Les mécanismes de règlement des différends entre les investisseurs et l’État (procédure ISDS) protègent en théorie les entreprises d’abus de droit perpétrés par les États où elles s’installent. En cas de litiges à la suite de l’adoption d’une législation contraignante qui rendrait plus difficile le commerce d’une entreprise, celle-ci pourra décider d’attaquer le pays d’accueil.

De telles possibilités laissées aux multinationales sont tout simplement ahurissantes. C’est l’affirmation de la suprématie du droit des affaires sur toute politique publique.

Arme de dissuasion massive

Si de nombreux exemples de recours de multinationales existent aujourd’hui dans le monde, celui de Philip Morris résume à lui seul l’ensemble des dérives d’un système capitaliste poussé à son paroxysme. L’entreprise américaine a attaqué à deux reprises les décisions de deux États, l’Uruguay et l’Australie, qui n’avaient commis pour seul délit que la promulgation de lois visant à protéger leurs citoyens des dangers du tabac.

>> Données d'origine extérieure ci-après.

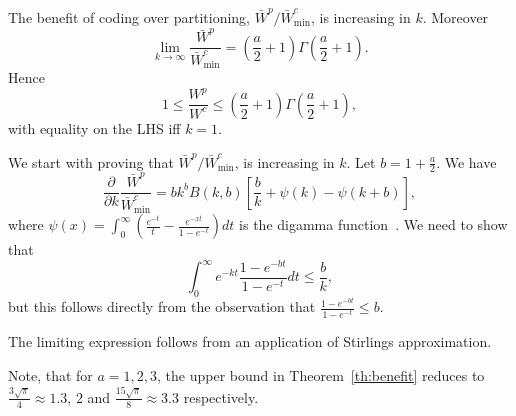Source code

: \begin{theorem} \label{th:benefit}
The benefit of coding over partitioning, $\bar W^p/\bar W^c_{\mathrm{min}}$, is increasing in $k$. Moreover
\begin{equation}
\lim_{k\to\infty} \frac{\bar W^p}{\bar W^c_{\mathrm{min}}} = \left(\frac{a}{2}+1\right)\Gamma\left(\frac{a}{2}+1\right).
\end{equation}
Hence
\begin{equation}
1 \leq \frac{W^p}{W^c} \leq \left(\frac{a}{2}+1\right)\Gamma\left(\frac{a}{2}+1\right),
\end{equation}
with equality on the LHS iff $k=1$.
\end{theorem}
\begin{IEEEproof}
We start with proving that $\bar W^p/\bar W^c_{\mathrm{min}}$, is increasing in $k$.
Let $b=1+\frac{a}{2}$. We have
\begin{equation}
 \frac{\partial}{\partial k}\frac{\bar W^p}{\bar W^c_{\mathrm{min}}} = b k^b B(k,b)\left[ \frac{b}{k} + \psi(k) - \psi(k+b)\right],
\end{equation}
where $\psi(x) = \int_0^\infty \left( \frac{e^{-t}}{t} - \frac{e^{-xt}}{1-e^{-t}}\right)dt$ is the digamma function~\cite{abramowitz1974handbook}. We need to show that
\begin{equation}
 \int_0^\infty e^{-kt} \frac{1-e^{-bt}}{1-e^{-t}}dt \leq \frac{b}{k},
\end{equation}
but this follows directly from the observation that $\frac{1-e^{-bt}}{1-e^{-t}}\leq b$.

The limiting expression follows from an application of Stirlings approximation.
\end{IEEEproof}
Note, that for $a=1,2,3$, the upper bound in Theorem~\ref{th:benefit} reduces to $\frac{3\sqrt{\pi}}{4}\approx 1.3$, $2$ and $\frac{15\sqrt{\pi}}{8}\approx 3.3$ respectively.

Certes, l’entreprise, après plusieurs années d’une procédure coûteuse, a été déboutée et condamnée à payer des dommages et intérêts. Cela fait même dire au secrétaire d’État Jean-Baptiste Lemoyne que l’Australie a été confortée dans son choix, ce qui permettrait donc de facto au gouvernement français de sanctuariser toute nouvelle législation dans une situation similaire.

Le secrétaire d’État ne prend cependant pas en compte que certains États, plus fragiles, ne disposent pas des mêmes moyens pour répondre à ces attaques de multinationales. Ainsi, Philip Morris a réussi à faire plier le Togo. En 2010, le pays a voulu instaurer le paquet neutre, avant de recevoir une menace d’assignation de l’entreprise américaine.

Les coûts d’une telle procédure, estimés entre 10 et 30 millions d’euros, ont fait reculer le Togo. Autre exemple, l’Argentine a été attaquée deux fois par des entreprises ! Ce "chilling effect", c’est-à-dire la capacité des entreprises à dissuader les États de légiférer via ces menaces financières, signe une perte d’autonomie des États dans la définition de leur politique.

Un arbitrage partial

Les critiques qui ont accompagné la procédure ISDS ont convaincu les négociateurs du CETA d’apporter des modifications à ce système d’arbitrage privé. Il lui est désormais préféré le système de cour sur l’investissement (ICS), autrement dit un tribunal permanent de quinze juges (cinq Européens, cinq Canadiens et cinq tiers). Mais malgré l’emballage, rien ne change.

Les risques pour les États restent en effet les mêmes. Les citoyens paieront toujours les conséquences financières des amendes colossales infligées, et les États prendront toujours le risque d’être déboutés dans leurs décisions démocratiques par des multinationales. Cette "réforme" ne règle pas non plus les nombreux problèmes de conflits d’intérêts des juges. En cause, leur propension à être à la fois juge et partie dans certaines affaires…

En réalité, les tribunaux d’arbitrage privés restent dans la plupart des cas favorables aux entreprises. Le chercheur Angus van Harten a compilé l’ensemble des verdicts des tribunaux d’arbitrage de ces quarante dernières années. Ses conclusions sont glaçantes : dans un tiers des cas, les entreprises gagnent les affaires et dans un autre tiers, elles négocient des compensations. Quand on sait que 84% des firmes américaines disposent d’une filiale au Canada, les conséquences du CETA pourraient être terribles pour nos protections sociales et environnementales.

Ces tribunaux font courir un immense danger à nos démocraties, menacées de devenir des coquilles vides. Le sort de notre modèle social, économique, environnemental peut-il dépendre du bon vouloir des multinationales ? Le gouvernement devrait mettre en place un référendum pour donner au peuple le pouvoir d’en décider.